(Excerpted records)
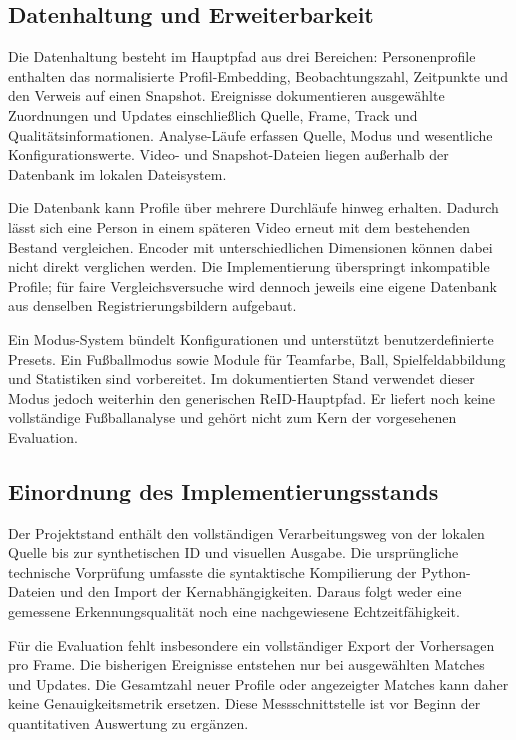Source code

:\documentclass[runningheads]{llncs}
\begin{document}
\subsection{Datenhaltung und Erweiterbarkeit}

Die Datenhaltung besteht im Hauptpfad aus drei Bereichen: Personenprofile enthalten das normalisierte Profil-Embedding, Beobachtungszahl, Zeitpunkte und den Verweis auf einen Snapshot. Ereignisse dokumentieren ausgewählte Zuordnungen und Updates einschlie{\ss}lich Quelle, Frame, Track und Qualitätsinformationen. Analyse-Läufe erfassen Quelle, Modus und wesentliche Konfigurationswerte. Video- und Snapshot-Dateien liegen au{\ss}erhalb der Datenbank im lokalen Dateisystem.

Die Datenbank kann Profile über mehrere Durchläufe hinweg erhalten. Dadurch lässt sich eine Person in einem späteren Video erneut mit dem bestehenden Bestand vergleichen. Encoder mit unterschiedlichen Dimensionen können dabei nicht direkt verglichen werden. Die Implementierung überspringt inkompatible Profile; für faire Vergleichsversuche wird dennoch jeweils eine eigene Datenbank aus denselben Registrierungsbildern aufgebaut.

Ein Modus-System bündelt Konfigurationen und unterstützt benutzerdefinierte Presets. Ein Fu{\ss}ballmodus sowie Module für Teamfarbe, Ball, Spielfeldabbildung und Statistiken sind vorbereitet. Im dokumentierten Stand verwendet dieser Modus jedoch weiterhin den generischen ReID-Hauptpfad. Er liefert noch keine vollständige Fu{\ss}ballanalyse und gehört nicht zum Kern der vorgesehenen Evaluation.

\subsection{Einordnung des Implementierungsstands}

Der Projektstand enthält den vollständigen Verarbeitungsweg von der lokalen Quelle bis zur synthetischen ID und visuellen Ausgabe. Die ursprüngliche technische Vorprüfung umfasste die syntaktische Kompilierung der Python-Dateien und den Import der Kernabhängigkeiten. Daraus folgt weder eine gemessene Erkennungsqualität noch eine nachgewiesene Echtzeitfähigkeit.

Für die Evaluation fehlt insbesondere ein vollständiger Export der Vorhersagen pro Frame. Die bisherigen Ereignisse entstehen nur bei ausgewählten Matches und Updates. Die Gesamtzahl neuer Profile oder angezeigter Matches kann daher keine Genauigkeitsmetrik ersetzen. Diese Messschnittstelle ist vor Beginn der quantitativen Auswertung zu ergänzen.
\end{document}
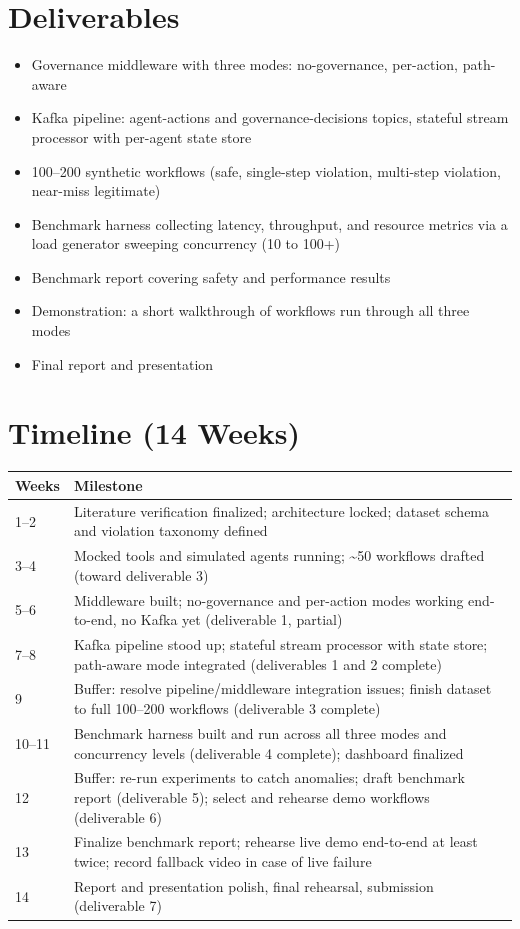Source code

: \documentclass[12pt]{article}
\begin{document}
\section{Deliverables}
\begin{itemize}
    \item Governance middleware with three modes: no-governance, per-action, path-aware
    \item Kafka pipeline: agent-actions and governance-decisions topics, stateful stream processor with per-agent state store
    \item 100--200 synthetic workflows (safe, single-step violation, multi-step violation, near-miss legitimate)
    \item Benchmark harness collecting latency, throughput, and resource metrics via a load generator sweeping concurrency (10 to 100+)
    \item Benchmark report covering safety and performance results
    \item Demonstration: a short walkthrough of workflows run through all three modes
    \item Final report and presentation
\end{itemize}

\section{Timeline (14 Weeks)}
\begin{center}
\begin{tabular}{@{}p{}p{}@{}}
\toprule
\textbf{Weeks} & \textbf{Milestone} \\
\midrule
1--2 & Literature verification finalized; architecture locked; dataset schema and violation taxonomy defined \\
3--4 & Mocked tools and simulated agents running; \textasciitilde50 workflows drafted (toward deliverable 3) \\
5--6 & Middleware built; no-governance and per-action modes working end-to-end, no Kafka yet (deliverable 1, partial) \\
7--8 & Kafka pipeline stood up; stateful stream processor with state store; path-aware mode integrated (deliverables 1 and 2 complete) \\
9 & Buffer: resolve pipeline/middleware integration issues; finish dataset to full 100--200 workflows (deliverable 3 complete) \\
10--11 & Benchmark harness built and run across all three modes and concurrency levels (deliverable 4 complete); dashboard finalized \\
12 & Buffer: re-run experiments to catch anomalies; draft benchmark report (deliverable 5); select and rehearse demo workflows (deliverable 6) \\
13 & Finalize benchmark report; rehearse live demo end-to-end at least twice; record fallback video in case of live failure \\
14 & Report and presentation polish, final rehearsal, submission (deliverable 7) \\
\bottomrule
\end{tabular}
\end{center}
\end{document}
(End Excerpted records)
Exercise requirements: Return the data verbatim, leaving out the pictures it holds.

Finished exercise:
Source code

:\documentclass[runningheads]{llncs}
\begin{document}
\subsection{Datenhaltung und Erweiterbarkeit}

Die Datenhaltung besteht im Hauptpfad aus drei Bereichen: Personenprofile enthalten das normalisierte Profil-Embedding, Beobachtungszahl, Zeitpunkte und den Verweis auf einen Snapshot. Ereignisse dokumentieren ausgewählte Zuordnungen und Updates einschlie{\ss}lich Quelle, Frame, Track und Qualitätsinformationen. Analyse-Läufe erfassen Quelle, Modus und wesentliche Konfigurationswerte. Video- und Snapshot-Dateien liegen au{\ss}erhalb der Datenbank im lokalen Dateisystem.

Die Datenbank kann Profile über mehrere Durchläufe hinweg erhalten. Dadurch lässt sich eine Person in einem späteren Video erneut mit dem bestehenden Bestand vergleichen. Encoder mit unterschiedlichen Dimensionen können dabei nicht direkt verglichen werden. Die Implementierung überspringt inkompatible Profile; für faire Vergleichsversuche wird dennoch jeweils eine eigene Datenbank aus denselben Registrierungsbildern aufgebaut.

Ein Modus-System bündelt Konfigurationen und unterstützt benutzerdefinierte Presets. Ein Fu{\ss}ballmodus sowie Module für Teamfarbe, Ball, Spielfeldabbildung und Statistiken sind vorbereitet. Im dokumentierten Stand verwendet dieser Modus jedoch weiterhin den generischen ReID-Hauptpfad. Er liefert noch keine vollständige Fu{\ss}ballanalyse und gehört nicht zum Kern der vorgesehenen Evaluation.

\subsection{Einordnung des Implementierungsstands}

Der Projektstand enthält den vollständigen Verarbeitungsweg von der lokalen Quelle bis zur synthetischen ID und visuellen Ausgabe. Die ursprüngliche technische Vorprüfung umfasste die syntaktische Kompilierung der Python-Dateien und den Import der Kernabhängigkeiten. Daraus folgt weder eine gemessene Erkennungsqualität noch eine nachgewiesene Echtzeitfähigkeit.

Für die Evaluation fehlt insbesondere ein vollständiger Export der Vorhersagen pro Frame. Die bisherigen Ereignisse entstehen nur bei ausgewählten Matches und Updates. Die Gesamtzahl neuer Profile oder angezeigter Matches kann daher keine Genauigkeitsmetrik ersetzen. Diese Messschnittstelle ist vor Beginn der quantitativen Auswertung zu ergänzen.
\end{document}
Source code

: \documentclass[12pt]{article}
\begin{document}
\section{Deliverables}
\begin{itemize}
    \item Governance middleware with three modes: no-governance, per-action, path-aware
    \item Kafka pipeline: agent-actions and governance-decisions topics, stateful stream processor with per-agent state store
    \item 100--200 synthetic workflows (safe, single-step violation, multi-step violation, near-miss legitimate)
    \item Benchmark harness collecting latency, throughput, and resource metrics via a load generator sweeping concurrency (10 to 100+)
    \item Benchmark report covering safety and performance results
    \item Demonstration: a short walkthrough of workflows run through all three modes
    \item Final report and presentation
\end{itemize}

\section{Timeline (14 Weeks)}
\begin{center}
\begin{tabular}{@{}p{}p{}@{}}
\toprule
\textbf{Weeks} & \textbf{Milestone} \\
\midrule
1--2 & Literature verification finalized; architecture locked; dataset schema and violation taxonomy defined \\
3--4 & Mocked tools and simulated agents running; \textasciitilde50 workflows drafted (toward deliverable 3) \\
5--6 & Middleware built; no-governance and per-action modes working end-to-end, no Kafka yet (deliverable 1, partial) \\
7--8 & Kafka pipeline stood up; stateful stream processor with state store; path-aware mode integrated (deliverables 1 and 2 complete) \\
9 & Buffer: resolve pipeline/middleware integration issues; finish dataset to full 100--200 workflows (deliverable 3 complete) \\
10--11 & Benchmark harness built and run across all three modes and concurrency levels (deliverable 4 complete); dashboard finalized \\
12 & Buffer: re-run experiments to catch anomalies; draft benchmark report (deliverable 5); select and rehearse demo workflows (deliverable 6) \\
13 & Finalize benchmark report; rehearse live demo end-to-end at least twice; record fallback video in case of live failure \\
14 & Report and presentation polish, final rehearsal, submission (deliverable 7) \\
\bottomrule
\end{tabular}
\end{center}
\end{document}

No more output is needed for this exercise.